- **Work to complete**
The copy has to match the data exactly and leave out every picture.

##########

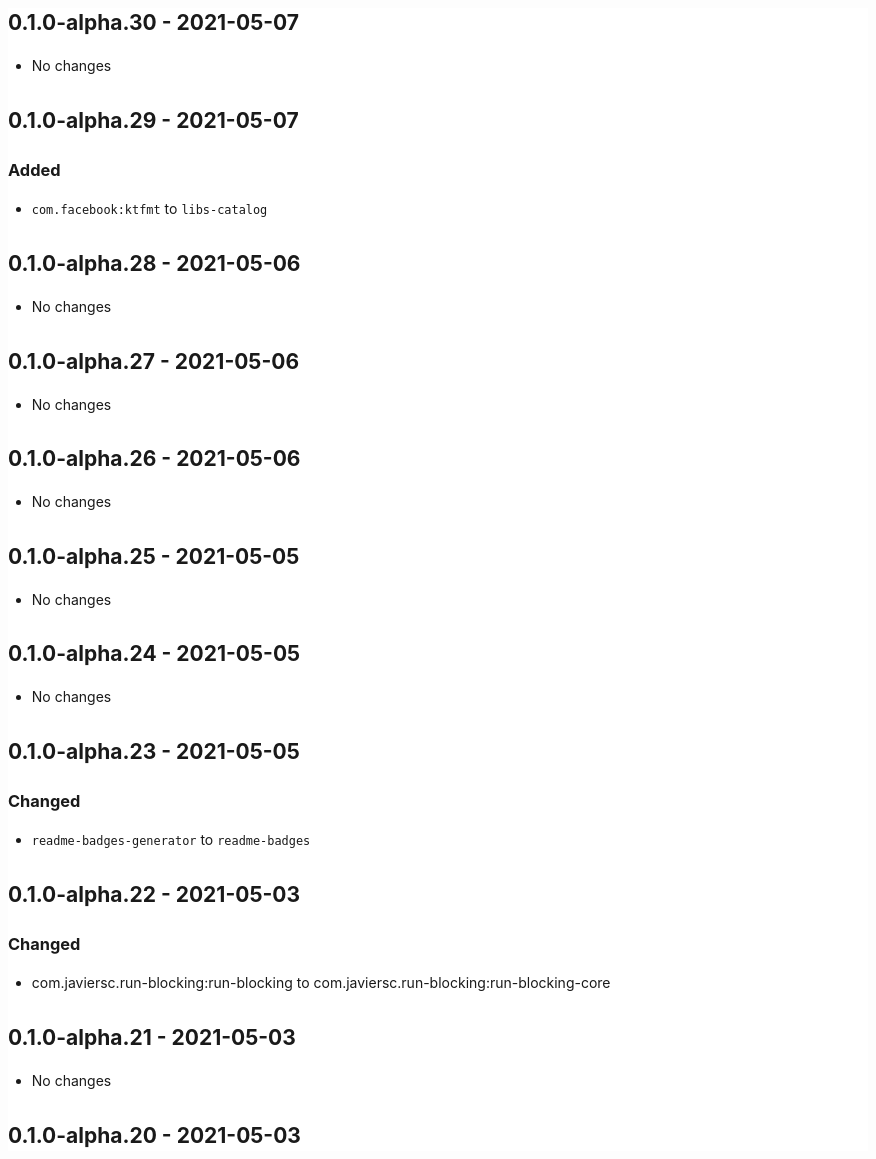 ## 0.1.0-alpha.30 - 2021-05-07

- No changes

## 0.1.0-alpha.29 - 2021-05-07

### Added

- `com.facebook:ktfmt` to `libs-catalog`

## 0.1.0-alpha.28 - 2021-05-06

- No changes

## 0.1.0-alpha.27 - 2021-05-06

- No changes

## 0.1.0-alpha.26 - 2021-05-06

- No changes

## 0.1.0-alpha.25 - 2021-05-05

- No changes

## 0.1.0-alpha.24 - 2021-05-05

- No changes

## 0.1.0-alpha.23 - 2021-05-05

### Changed

- `readme-badges-generator` to `readme-badges`

## 0.1.0-alpha.22 - 2021-05-03

### Changed

- com.javiersc.run-blocking:run-blocking to com.javiersc.run-blocking:run-blocking-core

## 0.1.0-alpha.21 - 2021-05-03

- No changes

## 0.1.0-alpha.20 - 2021-05-03
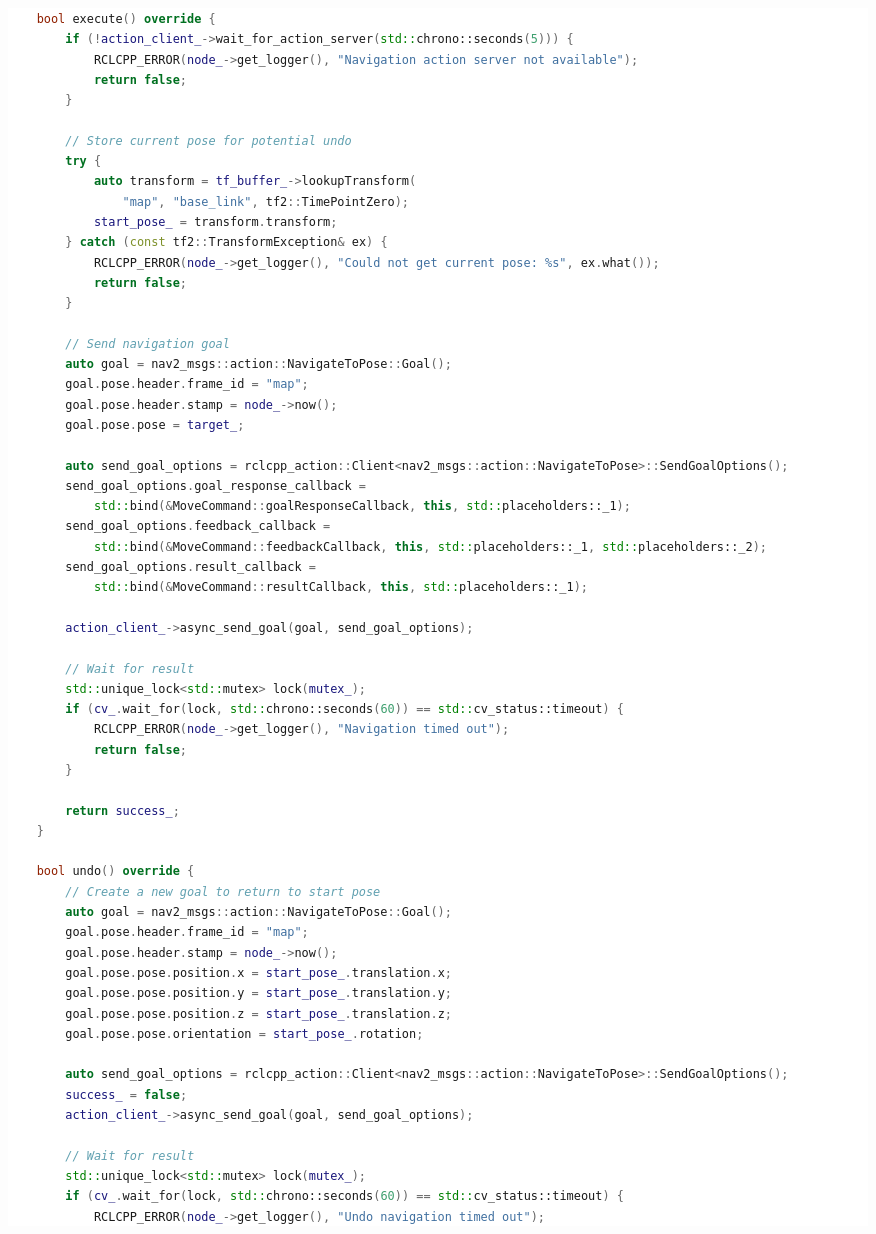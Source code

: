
 ```cpp
    bool execute() override {
        if (!action_client_->wait_for_action_server(std::chrono::seconds(5))) {
            RCLCPP_ERROR(node_->get_logger(), "Navigation action server not available");
            return false;
        }

        // Store current pose for potential undo
        try {
            auto transform = tf_buffer_->lookupTransform(
                "map", "base_link", tf2::TimePointZero);
            start_pose_ = transform.transform;
        } catch (const tf2::TransformException& ex) {
            RCLCPP_ERROR(node_->get_logger(), "Could not get current pose: %s", ex.what());
            return false;
        }

        // Send navigation goal
        auto goal = nav2_msgs::action::NavigateToPose::Goal();
        goal.pose.header.frame_id = "map";
        goal.pose.header.stamp = node_->now();
        goal.pose.pose = target_;

        auto send_goal_options = rclcpp_action::Client<nav2_msgs::action::NavigateToPose>::SendGoalOptions();
        send_goal_options.goal_response_callback =
            std::bind(&MoveCommand::goalResponseCallback, this, std::placeholders::_1);
        send_goal_options.feedback_callback =
            std::bind(&MoveCommand::feedbackCallback, this, std::placeholders::_1, std::placeholders::_2);
        send_goal_options.result_callback =
            std::bind(&MoveCommand::resultCallback, this, std::placeholders::_1);

        action_client_->async_send_goal(goal, send_goal_options);

        // Wait for result
        std::unique_lock<std::mutex> lock(mutex_);
        if (cv_.wait_for(lock, std::chrono::seconds(60)) == std::cv_status::timeout) {
            RCLCPP_ERROR(node_->get_logger(), "Navigation timed out");
            return false;
        }

        return success_;
    }

    bool undo() override {
        // Create a new goal to return to start pose
        auto goal = nav2_msgs::action::NavigateToPose::Goal();
        goal.pose.header.frame_id = "map";
        goal.pose.header.stamp = node_->now();
        goal.pose.pose.position.x = start_pose_.translation.x;
        goal.pose.pose.position.y = start_pose_.translation.y;
        goal.pose.pose.position.z = start_pose_.translation.z;
        goal.pose.pose.orientation = start_pose_.rotation;

        auto send_goal_options = rclcpp_action::Client<nav2_msgs::action::NavigateToPose>::SendGoalOptions();
        success_ = false;
        action_client_->async_send_goal(goal, send_goal_options);

        // Wait for result
        std::unique_lock<std::mutex> lock(mutex_);
        if (cv_.wait_for(lock, std::chrono::seconds(60)) == std::cv_status::timeout) {
            RCLCPP_ERROR(node_->get_logger(), "Undo navigation timed out");
```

##########

- **Expected answer**
 ## 0.1.0-alpha.30 - 2021-05-07

- No changes

## 0.1.0-alpha.29 - 2021-05-07

### Added

- `com.facebook:ktfmt` to `libs-catalog`

## 0.1.0-alpha.28 - 2021-05-06

- No changes

## 0.1.0-alpha.27 - 2021-05-06

- No changes

## 0.1.0-alpha.26 - 2021-05-06

- No changes

## 0.1.0-alpha.25 - 2021-05-05

- No changes

## 0.1.0-alpha.24 - 2021-05-05

- No changes

## 0.1.0-alpha.23 - 2021-05-05

### Changed

- `readme-badges-generator` to `readme-badges`

## 0.1.0-alpha.22 - 2021-05-03

### Changed

- com.javiersc.run-blocking:run-blocking to com.javiersc.run-blocking:run-blocking-core

## 0.1.0-alpha.21 - 2021-05-03

- No changes

## 0.1.0-alpha.20 - 2021-05-03
Source code

:
 ```cpp
    bool execute() override {
        if (!action_client_->wait_for_action_server(std::chrono::seconds(5))) {
            RCLCPP_ERROR(node_->get_logger(), "Navigation action server not available");
            return false;
        }

        // Store current pose for potential undo
        try {
            auto transform = tf_buffer_->lookupTransform(
                "map", "base_link", tf2::TimePointZero);
            start_pose_ = transform.transform;
        } catch (const tf2::TransformException& ex) {
            RCLCPP_ERROR(node_->get_logger(), "Could not get current pose: %s", ex.what());
            return false;
        }

        // Send navigation goal
        auto goal = nav2_msgs::action::NavigateToPose::Goal();
        goal.pose.header.frame_id = "map";
        goal.pose.header.stamp = node_->now();
        goal.pose.pose = target_;

        auto send_goal_options = rclcpp_action::Client<nav2_msgs::action::NavigateToPose>::SendGoalOptions();
        send_goal_options.goal_response_callback =
            std::bind(&MoveCommand::goalResponseCallback, this, std::placeholders::_1);
        send_goal_options.feedback_callback =
            std::bind(&MoveCommand::feedbackCallback, this, std::placeholders::_1, std::placeholders::_2);
        send_goal_options.result_callback =
            std::bind(&MoveCommand::resultCallback, this, std::placeholders::_1);

        action_client_->async_send_goal(goal, send_goal_options);

        // Wait for result
        std::unique_lock<std::mutex> lock(mutex_);
        if (cv_.wait_for(lock, std::chrono::seconds(60)) == std::cv_status::timeout) {
            RCLCPP_ERROR(node_->get_logger(), "Navigation timed out");
            return false;
        }

        return success_;
    }

    bool undo() override {
        // Create a new goal to return to start pose
        auto goal = nav2_msgs::action::NavigateToPose::Goal();
        goal.pose.header.frame_id = "map";
        goal.pose.header.stamp = node_->now();
        goal.pose.pose.position.x = start_pose_.translation.x;
        goal.pose.pose.position.y = start_pose_.translation.y;
        goal.pose.pose.position.z = start_pose_.translation.z;
        goal.pose.pose.orientation = start_pose_.rotation;

        auto send_goal_options = rclcpp_action::Client<nav2_msgs::action::NavigateToPose>::SendGoalOptions();
        success_ = false;
        action_client_->async_send_goal(goal, send_goal_options);

        // Wait for result
        std::unique_lock<std::mutex> lock(mutex_);
        if (cv_.wait_for(lock, std::chrono::seconds(60)) == std::cv_status::timeout) {
            RCLCPP_ERROR(node_->get_logger(), "Undo navigation timed out");
```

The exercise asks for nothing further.